5. Rebecca Dillon – Soap Delicatessen is a one woman operation that has been running since 2001. She started out making soap as an alternative to commercial brands that often irritated her very sensitive skin. Over a decade later, now she creates her own unique recipes for various skin and bath products and sells them on her site.

6. Rene Whitlock – Rene started with aromatherapy and essential oils before she discovered her love for soap making. Now she passionately shares her discovery for better ingredients, natural products, and converting commercial product consumers to products more beneficial for their skin and the planet.

7. TheSoapBar.com – The Soap Bar is a fun spot for the soap makers out there. This site is loaded with contests, challenges, creative new tips and ideas, and wonderful tutorials to keep your soap making fresh and inspired. Follow along for wonderful recipes and a fun community of soap makers.

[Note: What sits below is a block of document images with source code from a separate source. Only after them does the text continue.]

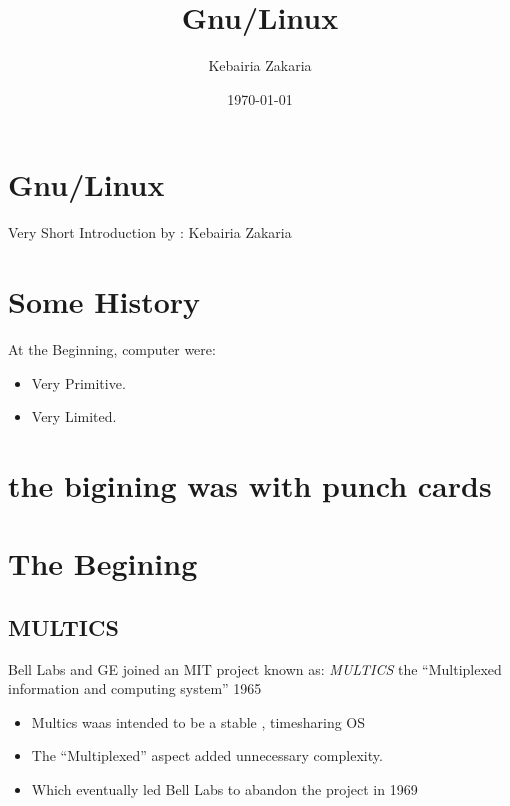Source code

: \documentclass[11pt]{article}
\author{Kebairia Zakaria}
\date{\today}
\title{Gnu/Linux}
\begin{document}
\maketitle
\section*{Gnu/Linux}
\label{sec:orgf5ec4cc}
Very Short Introduction
by : Kebairia Zakaria
\section*{Some History}
\label{sec:org5e0d6b8}
At the Beginning, computer were:
\begin{itemize}
\item Very Primitive.
\end{itemize}
\begin{itemize}
\item Very Limited.
\end{itemize}
\section*{the bigining was with punch cards}
\label{sec:org0d87c1d}
\section*{}
\label{sec:orgaa6b25d}
\section*{The Begining}
\label{sec:org71fa44c}
\subsection*{MULTICS}
\label{sec:orgfeec677}
Bell Labs and GE joined an MIT project known as:
\emph{MULTICS} the “Multiplexed information and computing system” 1965
\begin{itemize}
\item Multics waas intended to be a stable , timesharing OS
\end{itemize}
\begin{itemize}
\item The “Multiplexed” aspect added unnecessary complexity.
\end{itemize}
\begin{itemize}
\item Which eventually led Bell Labs to abandon the project in 1969
\end{itemize}
\subsection*{}
\label{sec:orge1a0a4a}
\end{document}
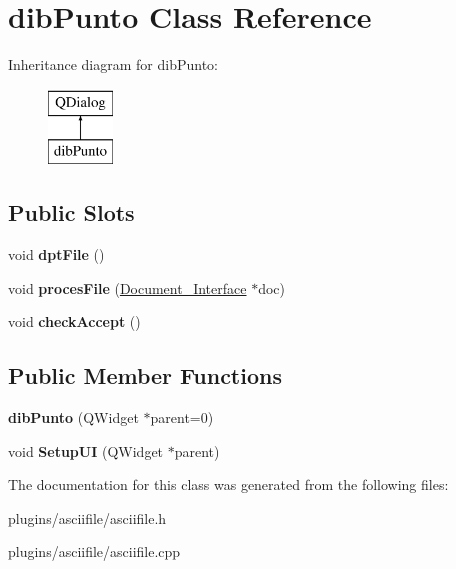 \hypertarget{classdibPunto}{\section{dib\-Punto Class Reference}
\label{classdibPunto}
}
Inheritance diagram for dib\-Punto\-:\begin{figure}[H]
\begin{center}
\leavevmode
\includegraphics[height=2.000000cm]{classdibPunto}
\end{center}
\end{figure}
\subsection*{Public Slots}
\begin{DoxyCompactItemize}
\item 
\hypertarget{classdibPunto_a6e71489566f40594877a9288651f0355}{void {\bfseries dpt\-File} ()}\label{classdibPunto_a6e71489566f40594877a9288651f0355}

\item 
\hypertarget{classdibPunto_a60b9d8212ec6cda0a5d0638f9c05ff74}{void {\bfseries proces\-File} (\hyperlink{classDocument__Interface}{Document\-\_\-\-Interface} $\ast$doc)}\label{classdibPunto_a60b9d8212ec6cda0a5d0638f9c05ff74}

\item 
\hypertarget{classdibPunto_a21f1670a1191b4a66c1383f6a97f72e4}{void {\bfseries check\-Accept} ()}\label{classdibPunto_a21f1670a1191b4a66c1383f6a97f72e4}

\end{DoxyCompactItemize}
\subsection*{Public Member Functions}
\begin{DoxyCompactItemize}
\item 
\hypertarget{classdibPunto_a5fe19976de37929b8c361ccd57b2fbe1}{{\bfseries dib\-Punto} (Q\-Widget $\ast$parent=0)}\label{classdibPunto_a5fe19976de37929b8c361ccd57b2fbe1}

\item 
\hypertarget{classdibPunto_a06d52729ab7c272b5119cf614b144f22}{void {\bfseries Setup\-U\-I} (Q\-Widget $\ast$parent)}\label{classdibPunto_a06d52729ab7c272b5119cf614b144f22}

\end{DoxyCompactItemize}


The documentation for this class was generated from the following files\-:\begin{DoxyCompactItemize}
\item 
plugins/asciifile/asciifile.\-h\item 
plugins/asciifile/asciifile.\-cpp\end{DoxyCompactItemize}
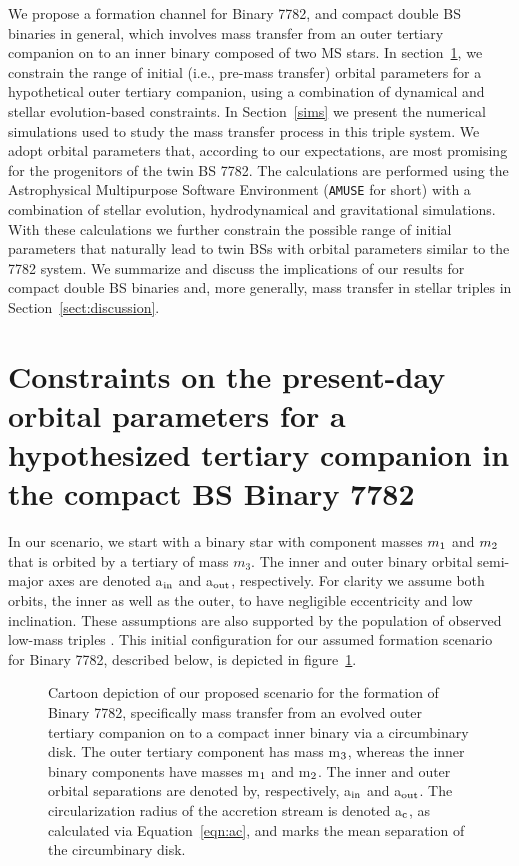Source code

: \documentclass{aastex62}
\begin{document}
We propose a formation channel for Binary 7782, and compact double BS
binaries in general, which involves mass transfer from an outer
tertiary companion on to an inner binary composed of two MS 
stars.  In section~\ref{sect:dyn}, we constrain the range of initial
(i.e., pre-mass transfer) orbital parameters for a hypothetical outer
tertiary companion, using a combination of dynamical and stellar
evolution-based constraints.  In Section~\ref{sims} we present the
numerical simulations used to study the mass transfer process in this triple
system. We adopt orbital parameters that, according to our expectations,
are most promising for the progenitors of the twin BS 7782.  The calculations are
performed using the Astrophysical Multipurpose Software Environment
(\texttt{AMUSE} for short) \cite{AMUSE} with a combination of stellar
evolution, hydrodynamical and gravitational simulations.  With these
calculations we further constrain the possible range of initial
parameters that naturally lead to twin BSs with orbital parameters
similar to the 7782 system.  We summarize and discuss the implications
of our results for compact double BS binaries and, more generally,
mass transfer in stellar triples in Section~\ref{sect:discussion}.

\section{Constraints on the present-day orbital parameters for a hypothesized
         tertiary companion in the compact BS Binary 7782} \label{sect:dyn}

In our scenario, we start with a binary star with component masses
$m_{\rm 1}$ and $m_{\rm 2}$ that is orbited by a tertiary of mass
$m_3$. The inner and outer binary orbital semi-major axes are denoted
a$_{\rm in}$ and a$_{\rm out}$, respectively.  For clarity we 
assume both orbits, the inner as well as the outer, to have negligible
eccentricity and low inclination.  These assumptions are also
supported by the population of observed low-mass triples
\cite{2010yCat..73890925T,2018ApJ...854...44M}.  This initial configuration for our
assumed formation scenario for Binary 7782, described below, is
depicted in figure~\ref{fig:fig1}.

\begin{figure}[ht!]
\caption{Cartoon depiction of our proposed scenario for the formation
  of Binary 7782, specifically mass transfer from an evolved outer
  tertiary companion on to a compact inner binary via a circumbinary
  disk.  The outer tertiary component has mass m$_{\rm 3}$, whereas
  the inner binary components have masses m$_{\rm 1}$ and m$_{\rm 2}$.
  The inner and outer orbital separations are denoted by,
  respectively, a$_{\rm in}$ and a$_{\rm out}$.  The circularization
  radius of the accretion stream is denoted a$_{\rm c}$, as calculated
  via Equation~\ref{eqn:ac}, and marks the mean separation of the
  circumbinary disk.
\label{fig:fig1}}
\end{figure}
\end{document}

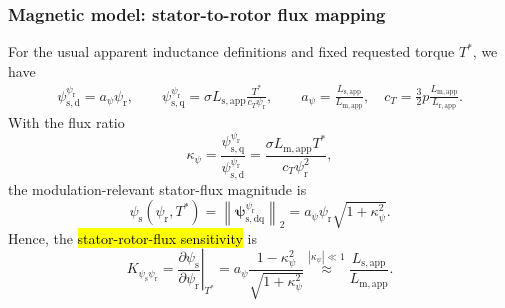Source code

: \begin{frame}
    \frametitle{Magnetic model: stator-to-rotor flux mapping}
    For the usual apparent inductance definitions and fixed requested torque $T^*$, we have
    \begin{equation}
        \begin{gathered}
            \psi_{\mathrm{s,d}}^{\psi_{\mathrm r}}=a_\psi\psi_{\mathrm r},
            \qquad
            \psi_{\mathrm{s,q}}^{\psi_{\mathrm r}}=\sigma L_{\mathrm{s,app}}\frac{T^*}{c_T\psi_{\mathrm r}},
            \qquad
            a_\psi=\frac{L_{\mathrm{s,app}}}{L_{\mathrm{m,app}}},
            \quad
            c_T=\frac{3}{2}p\frac{L_{\mathrm{m,app}}}{L_{\mathrm{r,app}}}.
        \end{gathered}
        \label{eq:IM_mod_v06_linear_flux_components}
    \end{equation}\pause%
    With the flux ratio
    \begin{equation}
        \kappa_\psi
        =\frac{\psi_{\mathrm{s,q}}^{\psi_{\mathrm r}}}{\psi_{\mathrm{s,d}}^{\psi_{\mathrm r}}}
        =\frac{\sigma L_{\mathrm{m,app}}T^*}{c_T\psi_{\mathrm r}^{2}},
        \label{eq:IM_mod_v06_kappa_def}
    \end{equation}\pause%
    the modulation-relevant stator-flux magnitude is
    \begin{equation}
        \psi_{\mathrm{s}}(\psi_{\mathrm r},T^*)
        =\left\|\bm{\psi}_{\mathrm{s,dq}}^{\psi_{\mathrm r}}\right\|_2
        =a_\psi\psi_{\mathrm r}\sqrt{1+\kappa_\psi^2} .
        \label{eq:IM_mod_v06_linear_psis_map}
    \end{equation}\pause%
    Hence, the \hl{stator-rotor-flux sensitivity} is
    \begin{equation}
        K_{\psi_{\mathrm{s}}\psi_{\mathrm r}}
        =\left.\frac{\partial\psi_{\mathrm{s}}}{\partial\psi_{\mathrm r}}\right|_{T^*}
        =a_\psi\frac{1-\kappa_\psi^2}{\sqrt{1+\kappa_\psi^2}}
        \stackrel{|\kappa_\psi|\ll 1}{\approx} \frac{L_{\mathrm{s,app}}}{L_{\mathrm{m,app}}} .
        \label{eq:IM_mod_v06_linear_sensitivity}
    \end{equation}
\end{frame}


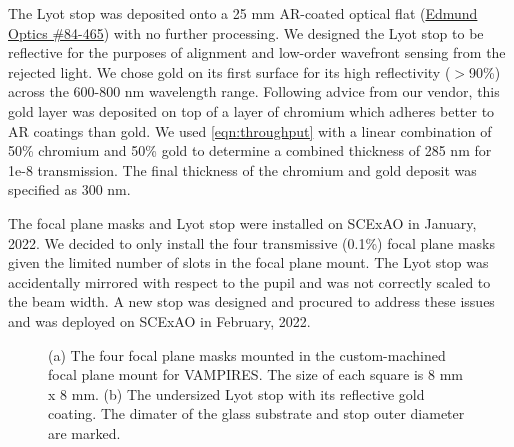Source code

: \documentclass[]{spie}  %
\begin{document}
The Lyot stop was deposited onto a 25 mm AR-coated optical flat (\href{https://www.edmundoptics.com/p/25mm-dia-3mm-thick-nir-i-coated-lambda10-fused-silica-window/27561/}{Edmund Optics \#84-465}) with no further processing. We designed the Lyot stop to be reflective for the purposes of alignment and low-order wavefront sensing from the rejected light. We chose gold on its first surface for its high reflectivity ($>$90\%) across the 600-800 nm wavelength range. Following advice from our vendor, this gold layer was deposited on top of a layer of chromium which adheres better to AR coatings than gold. We used \autoref{eqn:throughput} with a linear combination of 50\% chromium and 50\% gold to determine a combined thickness of 285 nm for 1e-8 transmission. The final thickness of the chromium and gold deposit was specified as 300 nm.

The focal plane masks and Lyot stop were installed on SCExAO in January, 2022. We decided to only install the four  transmissive (0.1\%) focal plane masks given the limited number of slots in the focal plane mount. The Lyot stop was accidentally mirrored with respect to the pupil and was not correctly scaled to the beam width. A new stop was designed and procured to address these issues and was deployed on SCExAO in February, 2022.

\begin{figure}
   \centering
   \hspace{0.5in}
   \caption{(a) The four focal plane masks mounted in the custom-machined focal plane mount for VAMPIRES. The size of each square is 8 mm x 8 mm. (b) The undersized Lyot stop with its reflective gold coating. The dimater of the glass substrate and stop outer diameter are marked.}\label{fig:optics}
\end{figure}
\end{document}
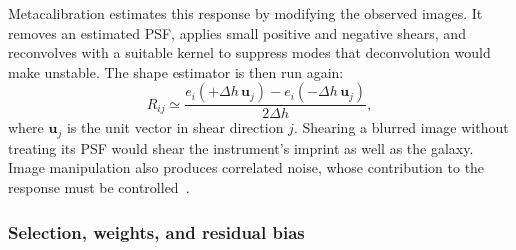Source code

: Metacalibration estimates this response by modifying the observed images. It removes an estimated PSF, applies small positive and negative shears, and reconvolves with a suitable kernel to suppress modes that deconvolution would make unstable. The shape estimator is then run again:
\begin{equation}
    R_{ij}\simeq
    \frac{e_i(+\Delta h\,\boldsymbol{u}_j)-e_i(-\Delta h\,\boldsymbol{u}_j)}{2\Delta h},
    \label{eq:metacal}
\end{equation}
where $\boldsymbol{u}_j$ is the unit vector in shear direction $j$. Shearing a blurred image without treating its PSF would shear the instrument's imprint as well as the galaxy. Image manipulation also produces correlated noise, whose contribution to the response must be controlled~\cite{huff_metacalibration_2017,sheldon_practical_2017}.

\subsubsection{Selection, weights, and residual bias}


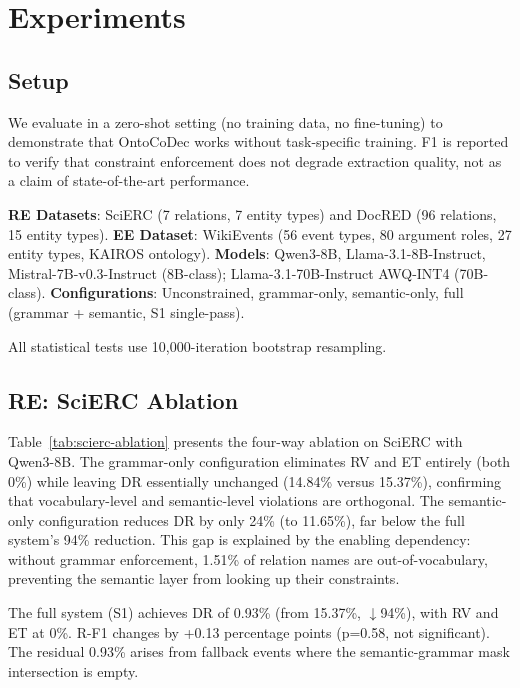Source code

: \documentclass[11pt,a4paper]{article}
\newcommand{\ours}{OntoCoDec}
\newcommand{\drsym}{\textsc{DR}}
\newcommand{\rvsym}{\textsc{RV}}
\newcommand{\etsym}{\textsc{ET}}
\begin{document}
\section{Experiments}

\subsection{Setup}

We evaluate in a zero-shot setting (no training data, no fine-tuning) to demonstrate that \ours{} works without task-specific training. F1 is reported to verify that constraint enforcement does not degrade extraction quality, not as a claim of state-of-the-art performance.

\textbf{RE Datasets}: SciERC (7 relations, 7 entity types) and DocRED (96 relations, 15 entity types).
\textbf{EE Dataset}: WikiEvents (56 event types, 80 argument roles, 27 entity types, KAIROS ontology).
\textbf{Models}: Qwen3-8B, Llama-3.1-8B-Instruct, Mistral-7B-v0.3-Instruct (8B-class); Llama-3.1-70B-Instruct AWQ-INT4 (70B-class).
\textbf{Configurations}: Unconstrained, grammar-only, semantic-only, full (grammar + semantic, S1 single-pass).

All statistical tests use 10,000-iteration bootstrap resampling.

\subsection{RE: SciERC Ablation}
\label{sec:scierc-ablation}

Table~\ref{tab:scierc-ablation} presents the four-way ablation on SciERC with Qwen3-8B. The grammar-only configuration eliminates \rvsym{} and \etsym{} entirely (both 0\%) while leaving \drsym{} essentially unchanged (14.84\% versus 15.37\%), confirming that vocabulary-level and semantic-level violations are orthogonal. The semantic-only configuration reduces \drsym{} by only 24\% (to 11.65\%), far below the full system's 94\% reduction. This gap is explained by the enabling dependency: without grammar enforcement, 1.51\% of relation names are out-of-vocabulary, preventing the semantic layer from looking up their constraints.

The full system (S1) achieves \drsym{} of 0.93\% (from 15.37\%, $\downarrow$94\%), with \rvsym{} and \etsym{} at 0\%. R-F1 changes by +0.13 percentage points (p=0.58, not significant). The residual 0.93\% arises from fallback events where the semantic-grammar mask intersection is empty.
\end{document}
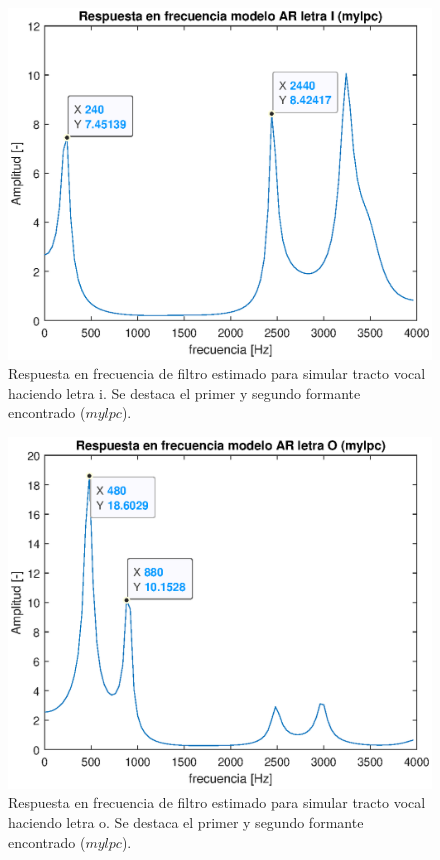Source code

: \begin{figure}[H]
    \centering
    \includegraphics[width = .8\linewidth]{figures/p1_4i.eps}
    \caption{Respuesta en frecuencia de filtro estimado para simular tracto vocal haciendo letra i. Se destaca el primer y segundo formante encontrado ($mylpc$).}
    \label{fig:p1_4i}
\end{figure}

\begin{figure}[H]
    \centering
    \includegraphics[width = .8\linewidth]{figures/p1_4o.eps}
    \caption{Respuesta en frecuencia de filtro estimado para simular tracto vocal haciendo letra o. Se destaca el primer y segundo formante encontrado ($mylpc$).}
    \label{fig:p1_4o}
\end{figure}

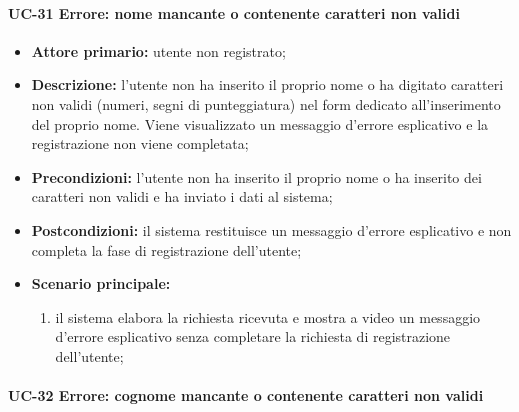 \paragraph{UC-31 Errore: nome mancante o contenente caratteri non validi}

	\begin{itemize}
		\item \textbf{Attore primario:} utente non registrato;

		\item \textbf{Descrizione:} l'utente non ha inserito il proprio nome o ha digitato caratteri non validi (numeri, segni di punteggiatura) nel form dedicato all'inserimento del proprio nome. Viene visualizzato un messaggio d'errore esplicativo e la registrazione non viene completata;

		\item \textbf{Precondizioni:} l'utente non ha inserito il proprio nome o ha inserito dei caratteri non validi e ha inviato i dati al sistema;

		\item \textbf{Postcondizioni:} il sistema restituisce un messaggio d'errore esplicativo e non completa la fase di registrazione dell'utente;

		\item \textbf{Scenario principale:}
	  		\begin{enumerate}
		  		\item il sistema elabora la richiesta ricevuta e mostra a video un messaggio d'errore esplicativo senza completare la richiesta di registrazione dell'utente; 
	  		\end{enumerate}
	\end{itemize}
 

	\paragraph{UC-32 Errore: cognome mancante o contenente caratteri non validi}

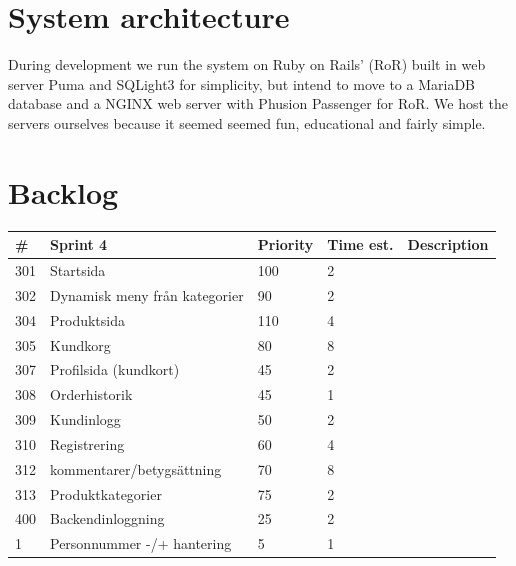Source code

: \documentclass[paper=a4, fontsize=11pt]{report} %
\begin{document}
\begin{itemize}
\section*{System architecture}
	During development we run the system on Ruby on Rails' (RoR) built in web server
	Puma and SQLight3 for simplicity, but intend to move to a MariaDB database
	and a NGINX web server with Phusion Passenger for RoR. We host
	the servers ourselves because it seemed seemed fun, educational and fairly simple.

\section*{Backlog}


	\begin{tabular}{|l|l|l|l|l|}
		\hline
		\#  & Sprint 4                      & Priority & Time est. & Description \\ \hline
		301 & Startsida                     & 100      & 2         &             \\ \hline
		302 & Dynamisk meny från kategorier & 90       & 2         &             \\ \hline
		304 & Produktsida                   & 110      & 4         &             \\ \hline
		305 & Kundkorg                      & 80       & 8         &             \\ \hline
		307 & Profilsida (kundkort)         & 45       & 2         &             \\ \hline
		308 & Orderhistorik                 & 45       & 1         &             \\ \hline
		309 & Kundinlogg                    & 50       & 2         &             \\ \hline
		310 & Registrering                  & 60       & 4         &             \\ \hline
		312 & kommentarer/betygsättning     & 70       & 8         &             \\ \hline
		313 & Produktkategorier             & 75       & 2         &             \\ \hline
		400 & Backendinloggning             & 25       & 2         &             \\ \hline
		1   & Personnummer -/+ hantering    & 5        & 1         &             \\ \hline
	\end{tabular}


\end{itemize}
\end{document}
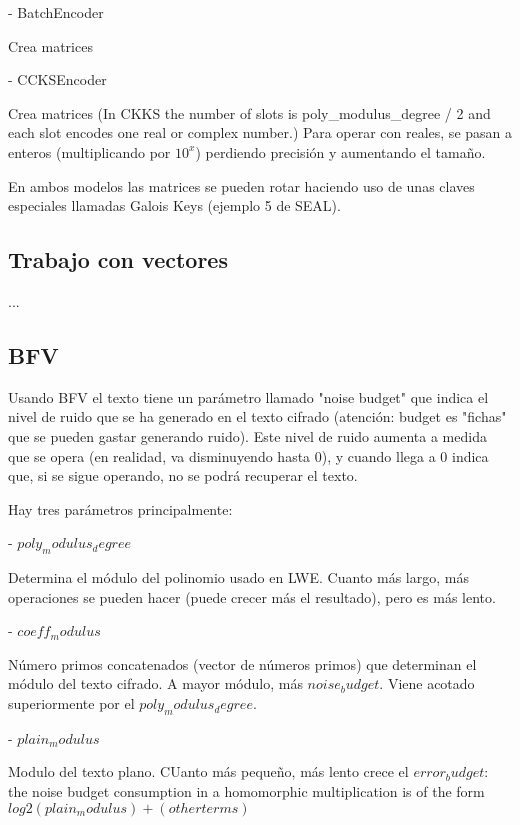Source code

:     - BatchEncoder

    Crea matrices

    - CCKSEncoder

    Crea matrices (In CKKS the number of slots is poly\_modulus\_degree / 2 and each slot encodes one real or complex number.) Para operar con reales, se pasan a enteros (multiplicando por $10^x$) perdiendo precisión y aumentando el tamaño.


    En ambos modelos las matrices se pueden rotar haciendo uso de unas claves especiales llamadas Galois Keys (ejemplo 5 de SEAL).

\subsection{Trabajo con vectores}

...

\subsection{BFV}

Usando BFV el texto tiene un parámetro llamado "noise budget" que indica el nivel de ruido que se ha generado en el texto cifrado (atención: budget es "fichas" que se pueden gastar generando ruido). Este nivel de ruido aumenta a medida que se opera (en realidad, va disminuyendo hasta 0), y cuando llega a 0 indica que, si se sigue operando, no se podrá recuperar el texto.


Hay tres parámetros principalmente:

- $poly_modulus_degree$

Determina el módulo del polinomio usado en LWE. Cuanto más largo, más operaciones se pueden hacer (puede crecer más el resultado), pero es más lento.

- $coeff_modulus$

Número primos concatenados (vector de números primos) que determinan el módulo del texto cifrado. A mayor módulo, más $noise_budget$. Viene acotado superiormente por el $poly_modulus_degree$.

- $plain_modulus$

Modulo del texto plano. CUanto más pequeño, más lento crece el $error_budget$: the noise budget consumption in a homomorphic multiplication is of the form $log2(plain_modulus) + (other terms)$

8. TheSoapMagician - Sharon has done her homework and has plenty of certificates to prove it. She has been making soap for well over a decade, and has no plans on stopping. Share her fountain of knowledge from aromatherapy to holistic uses of herbs, and how she incorporates all that into soap making.

9. TheSoapSister.com – This country gal loves her handmade soap and she can’t deny it! Her soap, Heirloom, is featured in local shops and on etsy. She shares the joys of soapmaking, making a messing, learning the tricks, and more on her oh-so-passionate blog.

10. TierraVerdeSoaps.com – A true self-proclaimed soap nerd, this mom has an entrepenurial spirit and a true talent at that. Follow her exploration of soap making where art meets science. Beautiful pictures are always the end result that you’ll find yourself wishing you could smell through your computer screen.

11. Stacie – Another successful business created as the result of a suffering tale of overly sensitive skin. Stacie’s first line of products resulted in her true love for sharing her results with others and the benefits she discovered in natural soaps. Share her recipes and learn about her new products, and cute crafts, on this charming site.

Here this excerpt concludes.